SSP1.8
Convener: Morten Hald | Co-conveners: Thibault de Garidel-Thoron, Fred Godtliebsen, Allison Hsiang, Marit-Solveig Seidenkrantz
Displays
| Attendance Mon, 04 May, 16:15–18:00 (CEST)

Microscopic analysis of sediment micro fractions requires skilled scientists and is a very time consuming and expensive process. As micro particles are diagnostic of paleoenvironments, sedimentological processes and time ranges (biostratigraphy), image recognition through machine learning holds great potential for automating the identification of microfossils, mineral grains, anthropogenic remnants (micro plastics), and other micro particles. Therefore, automatic image recognition and sorting is likely to render data acquisition more cost- and time-effective, not only increasing traceability and reproducibility but also further reducing identification errors.

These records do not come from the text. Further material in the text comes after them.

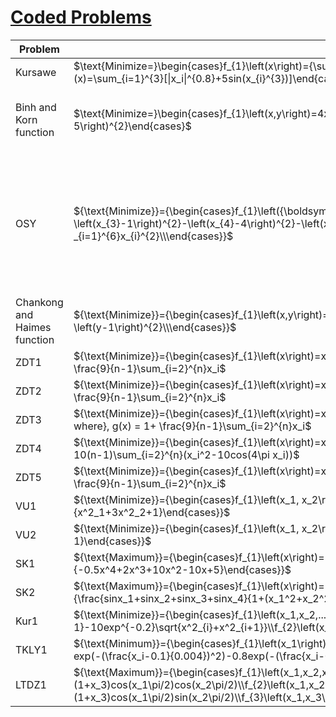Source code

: 
# [Coded Problems](https://en.wikipedia.org/wiki/Test_functions_for_optimization)
  







| Problem | Formula| Constraints|Search Domain|
|---      |----    |----         |----|
|Kursawe| $\text{Minimize=}\begin{cases}f_{1}\left(x\right)={\sum_{i=1}^{2}[-10exp(-0.2\sqrt{x_{i}^{2}+x^2_{i+1}})]} \\f_{2}(x)=\sum_{i=1}^{3}[\|x_i\|^{0.8}+5sin(x_{i}^{3})]\end{cases}$ |None |$-5\leq{}x_{1}\leq{5}$| 
|Binh and Korn function|$\text{Minimize=}\begin{cases}f_{1}\left(x,y\right)=4x^{2}+4y^{2}\\f_{2}\left(x,y\right)=\left(x-5\right)^{2}+\left(y-5\right)^{2}\end{cases}$| $\text{s.t.}=\begin{cases}g_{1}\left(x,y\right)=\left(x-5\right)^{2}+y^{2}\leq 25\\g_{2}\left(x,y\right)=\left(x-8\right)^{2}+\left(y+3\right)^{2}\geq 7.7\end{cases}$|$0\leq{x}\leq5\\0\leq{y}\leq3$|
|OSY|${\text{Minimize}}={\begin{cases}f_{1}\left({\boldsymbol {x}}\right)=-25\left(x_{1}-2\right)^{2}-\left(x_{2}-2\right)^{2}-\left(x_{3}-1\right)^{2}-\left(x_{4}-4\right)^{2}-\left(x_{5}-1\right)^{2}\\f_{2}\left({\boldsymbol {x}}\right)=\sum _{i=1}^{6}x_{i}^{2}\\\end{cases}}$|${\text{s.t.}}={\begin{cases}g_{1}\left({\boldsymbol {x}}\right)=x_{1}+x_{2}-2\geq 0\\g_{2}\left({\boldsymbol {x}}\right)=6-x_{1}-x_{2}\geq 0\\g_{3}\left({\boldsymbol {x}}\right)=2-x_{2}+x_{1}\geq 0\\g_{4}\left({\boldsymbol {x}}\right)=2-x_{1}+3x_{2}\geq 0\\g_{5}\left({\boldsymbol {x}}\right)=4-\left(x_{3}-3\right)^{2}-x_{4}\geq 0\\g_{6}\left({\boldsymbol {x}}\right)=\left(x_{5}-3\right)^{2}+x_{6}-4\geq 0\end{cases}}$|$0\leq{x_1, x_2,x_6}\leq10\\1\leq{x_5,x_3}\leq5\\0\leq{x_4}\leq{6}$|
|Chankong and Haimes function| ${\text{Minimize}}={\begin{cases}f_{1}\left(x,y\right)=2+\left(x-2\right)^{2}+\left(y-1\right)^{2}\\f_{2}\left(x,y\right)=9x-\left(y-1\right)^{2}\\\end{cases}}$| ${\text{s.t.}}={\begin{cases}g_{1}\left(x,y\right)=x^{2}+y^{2}\leq 225\\g_{2}\left(x,y\right)=x-3y+10\leq 0\\\end{cases}}$|$-20\leq{x,y}\leq20$ |
|ZDT1|${\text{Minimize}}={\begin{cases}f_{1}\left(x\right)=x_1\\h(f_1, g)= 1-\sqrt{f1/g} \\\end{cases}} \text{   where}, g(x) = 1+ \frac{9}{n-1}\sum_{i=2}^{n}x_i$|None|$0\leq{x_i}\leq{1}, i=2, ...n$|
|ZDT2|${\text{Minimize}}={\begin{cases}f_{1}\left(x\right)=x_1\\h(f_1, g)= 1-(f1/g)^2 \\\end{cases}} \text{  where}, g(x) = 1+ \frac{9}{n-1}\sum_{i=2}^{n}x_i$|None|$0\leq{x_i}\leq{1}, i=2, ...n$|
|ZDT3|${\text{Minimize}}={\begin{cases}f_{1}\left(x\right)=x_1\\h(f_1, g)= 1-\sqrt{f1/g}-(f_1/g)sin(10\pi f_1) \\\end{cases}} \text{   where}, g(x) = 1+ \frac{9}{n-1}\sum_{i=2}^{n}x_i$|None|$0\leq{x_i}\leq{1}, i=2, ...n$|
|ZDT4|${\text{Minimize}}={\begin{cases}f_{1}\left(x\right)=x_1\\h(f_1, g)= 1-\sqrt{f1/g} \\\end{cases}} \text{   where,} g(x) = 1+ 10(n-1)\sum_{i=2}^{n}(x_i^2-10cos(4\pi x_i))$|None|$0\leq{x_i}\leq{1}, i=2, ...n$|
|ZDT5|${\text{Minimize}}={\begin{cases}f_{1}\left(x\right)=x_1\\h(f_1, g)= 1-\sqrt{f1/g} \\\end{cases}} \text{   where}, g(x) = 1+ \frac{9}{n-1}\sum_{i=2}^{n}x_i$|None|$0\leq{x_i}\leq{1}, i=2, ...n$|
|VU1|${\text{Minimize}}={\begin{cases}f_{1}\left(x_1, x_2\right)=\frac{1}{x^2_1+x^2_2+1}\\f_{2}\left(x_1, x_2\right)={x^2_1+3x^2_2+1}\end{cases}}$|None|$-3\leq{x_1,x_2}\leq3$ |
|VU2|${\text{Minimize}}={\begin{cases}f_{1}\left(x_1, x_2\right)=x_1+x_2+1\\f_{2}\left(x_1, x_2\right)={x^2_1+2x^2_2-1}\end{cases}}$|None|$-3\leq{x_1,x_2}\leq3$  |
|SK1 |${\text{Maximum}}={\begin{cases}f_{1}\left(x\right)=-x^4-3x^3+10x^2+10x+10\\f_{2}\left(x\right)={-0.5x^4+2x^3+10x^2-10x+5}\end{cases}}$|None|$?$|
|SK2 |${\text{Maximum}}={\begin{cases}f_{1}\left(x\right)=-(x_1-2)^2-(x_2+3)^2-(x_3-5)^2-(x_4-4)^2+5\\f_{2}\left(x\right)={\frac{sinx_1+sinx_2+sinx_3+sinx_4}{1+(x_1^2+x_2^2+x_3^2+x_4^2)/100}}\end{cases}}$|None|$?$|
|Kur1|${\text{Minimize}}={\begin{cases}f_{1}\left(x_1,x_2,....,x_n\right)=\sum_{i=1}^{n-1}-10exp^{-0.2}\sqrt{x^2_{i}+x^2_{i+1}}\\f_{2}\left(x_1,x_2,....,x_n\right)=\sum^{n}_{i=1}\|x_i\|^{0.8}+5sin^3x_i\\\end{cases}}$|None|$?$|
|TKLY1|${\text{Minimum}}={\begin{cases}f_{1}\left(x_1\right)=x_1\\f_{2}\left(x_1,x_2,x_3,x_4\right)={\frac{1}{x_i}\Pi_{i=2}^{4}[2.0-exp(-(\frac{x_i-0.1}{0.004})^2)-0.8exp(-(\frac{x_i-0.9}{0.4})^2)]}\end{cases}}$|None|$0.1\leq{x_1}\leq1\\0\leq{x_2,x_3,x_4}\leq1$ |
|LTDZ1 |${\text{Maximum}}={\begin{cases}f_{1}\left(x_1,x_2,x_3\right)=3-(1+x_3)cos(x_1\pi/2)cos(x_2\pi/2)\\f_{2}\left(x_1,x_2,x_3\right)=3-(1+x_3)cos(x_1\pi/2)sin(x_2\pi/2)\\f_{3}\left(x_1,x_3\right)=3-(1+x_3)sin(x_1\pi/2)\end{cases}}$||$0\leq{x_1,x_2,x_3}\leq1$|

The purpose of this session is to gather experts from the geoscientific, engineering, and deep learning communities who are collaborating to apply machine and deep learning techniques to microscopic analysis. Given the novelty of this technique, we encourage contributions addressing development in this field ¬¬– for example, production of training sets, laboratory and camera/video setups/designs, applied robotics, and algorithmic developments. We also welcome any geological studies applying machine learning and numerical approaches (including biometric studies) via image recognition of microscopic images.